Whatever happened to …

… school bells?

I don’t know. This may end up being a poll of some sorts.

I had a conversation with a friend of mine the other day over coffee and the topic somehow turned to school bells.

He was quite shocked when I let him know that I taught in a school that didn’t use school bells! Yes, it had a bell and a rather sophisticated unit to synchronize all the clocks in the school and program the bells. But, we never used them. I’m told that it was the philosophy of our principal.

  1. Bells don’t dismiss classes; teachers dismiss classes
  2. Students need the discipline to know that they need to be in class on time
  3. Universities and colleges didn’t have bells so we need to prepare kids for that environment

Now, I taught in a secondary school so there was no playing in the playground outside before school. Students just trudged into the building from their buses!
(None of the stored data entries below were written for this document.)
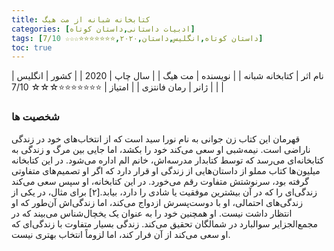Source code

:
 ```yaml
---
title: کتابخانه شبانه از مت هیگ
categories: [ادبیات داستانی,داستان کوتاه]
tags: [داستان کوتاه,انگلیس,داستان,۲۰۲۰,⭐⭐⭐⭐⭐⭐⭐☆☆☆ 7/10]
toc: true
---
```


| نام اثر | کتابخانه شبانه |
| نویسنده | مت هیگ |
| سال چاپ | 2020 |
| کشور | انگلیس |
| ژانر | رمان فانتزی |
| امتیاز | ⭐⭐⭐⭐⭐⭐⭐☆☆☆ 7/10 |


### شخصیت ها
قهرمان این کتاب زن جوانی به نام نورا سید است که از انتخاب‌های خود در زندگی ناراضی است. نیمه‌شبی او سعی می‌کند خود را بکشد، اما جایی بین مرگ و زندگی به کتابخانه‌ای می‌رسد که توسط کتابدار مدرسه‌اش، خانم الم اداره می‌شود. در این کتابخانه میلیون‌ها کتاب مملو از داستان‌هایی از زندگی او قرار دارد که اگر او تصمیم‌های متفاوتی گرفته بود، سرنوشتش متفاوت رقم می‌خورد. در این کتابخانه، او سپس سعی می‌کند زندگی‌ای را که در آن بیشترین موفقیت یا شادی را دارد، بیابد.[۲] برای مثال، در یکی از زندگی‌های احتمالی، او با دوست‌پسرش ازدواج می‌کند، اما زندگی‌اش آن‌طور که او انتظار داشت نیست. او همچنین خود را به عنوان یک یخچال‌شناس می‌بیند که در مجمع‌الجزایر سوالبارد در شمالگان تحقیق می‌کند. زندگی بسیار متفاوت با زندگی‌ای که او سعی می‌کند از آن فرار کند، اما لزوماً انتخاب بهتری نیست.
In fact, it wasn’t until the first fire drill that I actually heard the bell and it scared the heck out of me. I’d never heard it ring before.

Later, as a consultant visiting the school, I noticed that the new principal had a different philosophy and there were bells all over the place. Before and at the end of classes and the five minute warning that you had to get into class.

In my elementary school, we did have bells. In fact, our classroom had a door in the front that led into the principal’s office. I guess it was designed for the teaching principal. Ours taught us Mathematics. As a result, the door was always open in case he had a visitor. It was a nice distraction at times.

There was a button on the wall that, when pressed, would ring the bell. It was a real treat when it was your turn to go and press it. We had this secret pact among us to see if we could actually let everyone out for lunch early!

Let’s check in for a Sunday.

  • Did you go to a school where bells signalled the start and stop of everything?
  • Do you have bells in your current school and use them?
  • Do you remember a bell or a buzzer?
  • Or maybe it’s a bit of a song that plays to give a kinder, gentler approach to being on time?
  • Can you remember you or your students being “done early” and have to sit there waiting for the bell to ring?
  • What is the procedure when the bell rings during a test? Is it automatically over?

I’d enjoy people checking in with your realities. Please do so in the comments.

This post originally appeared on:


If you read it anywhere else, it’s not the original.

10 thoughts on “Whatever happened to …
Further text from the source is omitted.